:: Given information ::

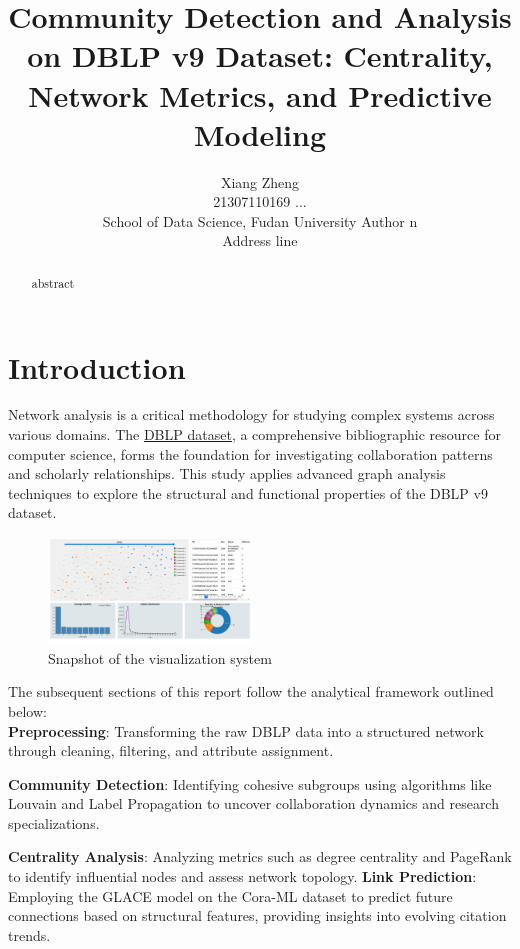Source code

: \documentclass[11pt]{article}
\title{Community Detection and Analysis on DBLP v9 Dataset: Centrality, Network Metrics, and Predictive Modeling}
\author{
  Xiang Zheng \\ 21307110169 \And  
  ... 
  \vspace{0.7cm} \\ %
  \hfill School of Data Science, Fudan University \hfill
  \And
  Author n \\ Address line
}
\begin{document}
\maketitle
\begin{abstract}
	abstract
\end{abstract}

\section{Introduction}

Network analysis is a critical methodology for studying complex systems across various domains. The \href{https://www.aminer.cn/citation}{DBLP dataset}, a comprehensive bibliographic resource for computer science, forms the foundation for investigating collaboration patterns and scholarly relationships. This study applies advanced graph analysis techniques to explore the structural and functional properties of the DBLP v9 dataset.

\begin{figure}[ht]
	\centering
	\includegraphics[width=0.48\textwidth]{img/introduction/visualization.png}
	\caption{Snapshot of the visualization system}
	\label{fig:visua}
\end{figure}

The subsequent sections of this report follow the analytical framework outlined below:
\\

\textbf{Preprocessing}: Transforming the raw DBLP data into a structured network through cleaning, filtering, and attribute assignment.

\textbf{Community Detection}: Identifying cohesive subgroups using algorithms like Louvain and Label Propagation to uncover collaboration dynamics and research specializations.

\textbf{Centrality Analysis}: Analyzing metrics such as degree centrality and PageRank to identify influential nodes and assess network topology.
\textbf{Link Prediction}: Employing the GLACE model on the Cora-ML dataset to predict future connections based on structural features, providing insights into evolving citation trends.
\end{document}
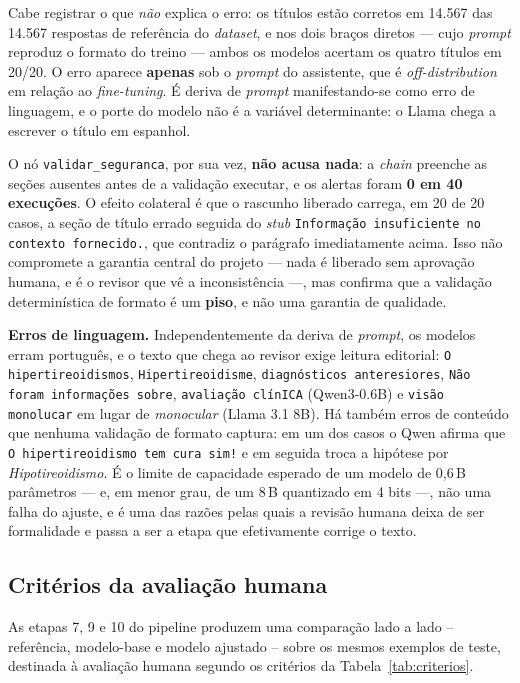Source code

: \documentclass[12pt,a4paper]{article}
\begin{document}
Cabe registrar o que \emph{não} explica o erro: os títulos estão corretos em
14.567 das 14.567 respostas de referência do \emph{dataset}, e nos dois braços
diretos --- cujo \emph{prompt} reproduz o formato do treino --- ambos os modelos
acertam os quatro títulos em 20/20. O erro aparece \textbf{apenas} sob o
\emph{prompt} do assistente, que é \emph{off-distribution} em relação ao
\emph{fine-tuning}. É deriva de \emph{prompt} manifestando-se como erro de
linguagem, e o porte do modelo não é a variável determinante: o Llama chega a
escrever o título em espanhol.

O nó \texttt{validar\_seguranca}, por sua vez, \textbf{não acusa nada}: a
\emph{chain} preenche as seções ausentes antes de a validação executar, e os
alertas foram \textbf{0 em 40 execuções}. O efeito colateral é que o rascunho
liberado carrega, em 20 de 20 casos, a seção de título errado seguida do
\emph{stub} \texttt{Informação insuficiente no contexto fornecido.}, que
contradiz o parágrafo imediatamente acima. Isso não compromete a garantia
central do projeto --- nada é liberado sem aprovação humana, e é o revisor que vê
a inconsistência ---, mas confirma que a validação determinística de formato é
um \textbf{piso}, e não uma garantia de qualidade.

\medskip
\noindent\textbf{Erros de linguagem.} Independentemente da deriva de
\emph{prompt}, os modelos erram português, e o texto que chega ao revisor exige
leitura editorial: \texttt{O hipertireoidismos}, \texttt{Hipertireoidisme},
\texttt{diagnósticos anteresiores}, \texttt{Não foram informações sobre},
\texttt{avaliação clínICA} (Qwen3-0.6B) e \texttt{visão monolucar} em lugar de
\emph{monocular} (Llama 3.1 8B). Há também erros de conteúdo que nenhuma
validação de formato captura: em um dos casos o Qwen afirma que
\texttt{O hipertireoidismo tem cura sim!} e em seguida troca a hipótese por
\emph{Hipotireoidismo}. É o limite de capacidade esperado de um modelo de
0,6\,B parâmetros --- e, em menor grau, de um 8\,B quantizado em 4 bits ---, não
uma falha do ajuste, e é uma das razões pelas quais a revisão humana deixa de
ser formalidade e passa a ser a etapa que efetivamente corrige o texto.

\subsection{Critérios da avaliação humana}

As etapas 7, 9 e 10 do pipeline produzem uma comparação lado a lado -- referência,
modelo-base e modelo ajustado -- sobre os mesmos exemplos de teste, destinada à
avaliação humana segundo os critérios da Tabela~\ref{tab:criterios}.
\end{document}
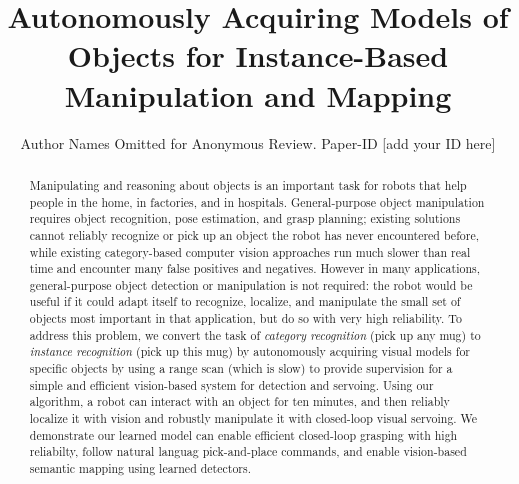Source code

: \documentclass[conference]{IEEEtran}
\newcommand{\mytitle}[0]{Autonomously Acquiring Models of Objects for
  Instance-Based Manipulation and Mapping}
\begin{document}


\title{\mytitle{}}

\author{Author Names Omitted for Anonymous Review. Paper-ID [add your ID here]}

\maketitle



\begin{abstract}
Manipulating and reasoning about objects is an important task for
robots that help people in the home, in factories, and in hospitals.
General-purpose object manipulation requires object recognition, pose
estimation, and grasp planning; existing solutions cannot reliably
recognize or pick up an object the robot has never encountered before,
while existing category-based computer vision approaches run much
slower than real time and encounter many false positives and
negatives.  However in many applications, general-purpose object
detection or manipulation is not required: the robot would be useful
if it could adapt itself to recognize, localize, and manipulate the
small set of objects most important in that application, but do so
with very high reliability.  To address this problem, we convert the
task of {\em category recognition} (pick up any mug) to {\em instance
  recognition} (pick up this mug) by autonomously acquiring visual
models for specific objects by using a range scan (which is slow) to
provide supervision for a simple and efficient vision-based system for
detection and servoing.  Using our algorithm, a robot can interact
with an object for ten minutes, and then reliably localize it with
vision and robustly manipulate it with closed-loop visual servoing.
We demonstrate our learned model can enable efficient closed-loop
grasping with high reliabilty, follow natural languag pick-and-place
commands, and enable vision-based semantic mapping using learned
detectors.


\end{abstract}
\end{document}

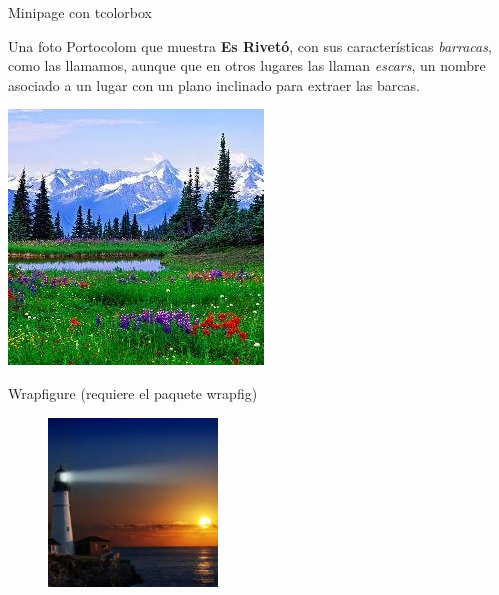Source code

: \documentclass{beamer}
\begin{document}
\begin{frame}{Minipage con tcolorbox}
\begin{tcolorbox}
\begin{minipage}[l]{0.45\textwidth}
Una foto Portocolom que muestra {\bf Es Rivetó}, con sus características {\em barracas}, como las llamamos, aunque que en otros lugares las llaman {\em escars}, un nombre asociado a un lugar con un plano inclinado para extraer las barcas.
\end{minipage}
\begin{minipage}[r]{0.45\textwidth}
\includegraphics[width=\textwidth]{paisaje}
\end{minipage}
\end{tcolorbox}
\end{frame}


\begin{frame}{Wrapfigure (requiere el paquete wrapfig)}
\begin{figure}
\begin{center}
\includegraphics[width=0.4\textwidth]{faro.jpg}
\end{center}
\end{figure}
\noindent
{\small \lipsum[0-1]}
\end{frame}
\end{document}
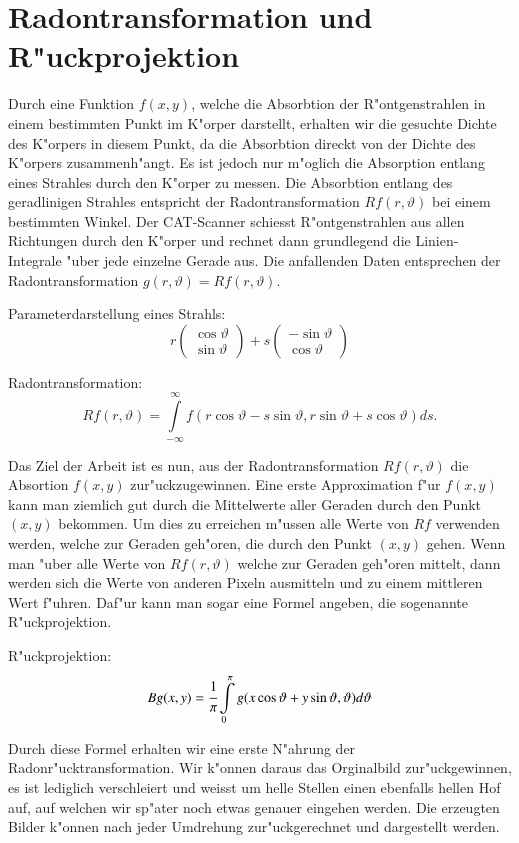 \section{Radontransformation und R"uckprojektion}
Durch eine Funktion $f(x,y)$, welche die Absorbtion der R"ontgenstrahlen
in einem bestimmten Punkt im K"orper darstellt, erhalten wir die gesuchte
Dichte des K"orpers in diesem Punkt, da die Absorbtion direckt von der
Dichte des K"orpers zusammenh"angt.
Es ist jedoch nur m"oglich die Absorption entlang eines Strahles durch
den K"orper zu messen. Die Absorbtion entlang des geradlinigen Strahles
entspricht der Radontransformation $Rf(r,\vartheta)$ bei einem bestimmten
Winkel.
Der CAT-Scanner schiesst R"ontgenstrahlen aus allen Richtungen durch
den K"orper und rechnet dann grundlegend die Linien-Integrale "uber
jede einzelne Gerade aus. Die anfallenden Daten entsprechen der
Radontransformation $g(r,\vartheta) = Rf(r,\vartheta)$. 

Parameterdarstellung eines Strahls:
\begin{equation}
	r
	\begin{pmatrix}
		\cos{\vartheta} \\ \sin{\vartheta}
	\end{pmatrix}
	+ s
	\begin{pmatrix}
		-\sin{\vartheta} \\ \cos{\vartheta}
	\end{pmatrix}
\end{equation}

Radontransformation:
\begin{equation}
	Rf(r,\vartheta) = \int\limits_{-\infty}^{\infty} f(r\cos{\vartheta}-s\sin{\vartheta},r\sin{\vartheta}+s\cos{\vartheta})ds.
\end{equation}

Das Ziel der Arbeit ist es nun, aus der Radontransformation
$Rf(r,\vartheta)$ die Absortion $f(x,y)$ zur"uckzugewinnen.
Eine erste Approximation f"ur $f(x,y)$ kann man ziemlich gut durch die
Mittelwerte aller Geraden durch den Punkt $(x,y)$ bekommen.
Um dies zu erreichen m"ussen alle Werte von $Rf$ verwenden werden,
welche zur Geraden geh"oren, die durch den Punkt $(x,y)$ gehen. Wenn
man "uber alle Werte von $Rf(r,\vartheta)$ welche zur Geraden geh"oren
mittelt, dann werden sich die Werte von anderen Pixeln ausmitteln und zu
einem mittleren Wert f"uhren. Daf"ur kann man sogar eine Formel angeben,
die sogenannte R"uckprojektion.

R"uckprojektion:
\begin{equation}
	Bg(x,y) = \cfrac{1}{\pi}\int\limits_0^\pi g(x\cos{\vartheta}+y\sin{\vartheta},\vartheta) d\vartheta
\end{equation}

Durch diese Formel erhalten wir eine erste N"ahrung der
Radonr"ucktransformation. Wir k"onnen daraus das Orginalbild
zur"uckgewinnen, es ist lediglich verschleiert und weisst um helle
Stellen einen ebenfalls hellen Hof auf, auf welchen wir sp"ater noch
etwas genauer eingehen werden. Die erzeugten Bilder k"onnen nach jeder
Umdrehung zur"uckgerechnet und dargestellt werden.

:::

**What you are asked to do:**
Find "with an object" in the entries above and copy that whole line exactly, then each line after it through the line that contains "grasping with high".

**Your response:**
with an object for ten minutes, and then reliably localize it with
vision and robustly manipulate it with closed-loop visual servoing.
We demonstrate our learned model can enable efficient closed-loop
grasping with high reliabilty, follow natural languag pick-and-place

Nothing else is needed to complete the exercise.